╭─ Records for the task

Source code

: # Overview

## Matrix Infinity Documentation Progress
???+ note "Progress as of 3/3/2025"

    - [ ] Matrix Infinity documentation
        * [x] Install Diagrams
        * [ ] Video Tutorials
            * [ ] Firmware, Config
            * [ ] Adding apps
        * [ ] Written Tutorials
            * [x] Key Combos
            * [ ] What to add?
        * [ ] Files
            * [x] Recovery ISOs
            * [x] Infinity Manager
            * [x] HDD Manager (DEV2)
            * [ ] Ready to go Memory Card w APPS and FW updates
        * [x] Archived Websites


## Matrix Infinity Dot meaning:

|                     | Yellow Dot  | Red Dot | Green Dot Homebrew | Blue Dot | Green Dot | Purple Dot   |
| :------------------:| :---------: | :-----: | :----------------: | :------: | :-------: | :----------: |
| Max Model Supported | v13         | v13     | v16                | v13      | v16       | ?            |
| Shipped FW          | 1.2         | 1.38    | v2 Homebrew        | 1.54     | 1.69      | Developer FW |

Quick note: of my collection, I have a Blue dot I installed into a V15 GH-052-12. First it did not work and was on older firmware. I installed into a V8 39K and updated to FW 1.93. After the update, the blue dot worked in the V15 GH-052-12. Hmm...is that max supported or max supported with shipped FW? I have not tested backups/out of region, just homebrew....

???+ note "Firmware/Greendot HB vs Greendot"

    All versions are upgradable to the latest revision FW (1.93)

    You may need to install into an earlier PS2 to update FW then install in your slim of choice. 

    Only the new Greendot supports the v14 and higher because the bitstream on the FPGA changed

╰─

◆ Problem
Whenever a line above includes the string "Tutorials", copy it.

◆ Output for this exercise
        * [ ] Video Tutorials
        * [ ] Written Tutorials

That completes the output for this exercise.